# Record extracts
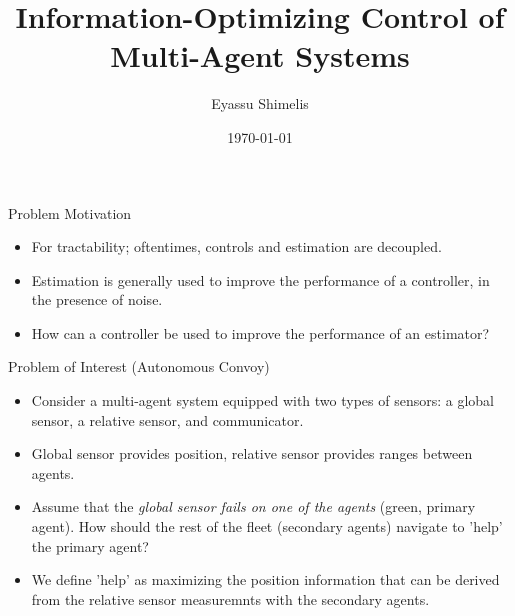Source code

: \documentclass[9pt]{beamer}
\title{Information-Optimizing Control of Multi-Agent Systems}
\author{Eyassu Shimelis}
\date{\today}
\begin{document}

\frame{\titlepage}

\begin{frame}{Problem Motivation}

\begin{itemize}
  \item For tractability; oftentimes, controls and estimation are decoupled.
  \item Estimation is generally used to improve the performance of a controller, in the presence of noise.
  \item How can a controller be used to improve the performance of an estimator?
\end{itemize}
\end{frame}

\begin{frame}[t]{Problem of Interest (Autonomous Convoy)}
\begin{itemize}
  \item Consider a multi-agent system equipped with two types of sensors: a global sensor, a relative sensor, and communicator.
  \item Global sensor provides position, relative sensor provides ranges between agents.
  \item Assume that the {\emph{global sensor fails on one of the agents}} (green, primary agent). How should the rest of the fleet (secondary agents) navigate to 'help' the primary agent?
  \item We define 'help' as maximizing the position information that can be derived from the relative sensor measuremnts with the secondary agents.

\end{itemize}

\begin{center}
\end{center}
\end{frame}
\end{document}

# Work task
Scan the preceding listing for the string "performance" and copy every line where it occurs.

# Response
  \item Estimation is generally used to improve the performance of a controller, in the presence of noise.
  \item How can a controller be used to improve the performance of an estimator?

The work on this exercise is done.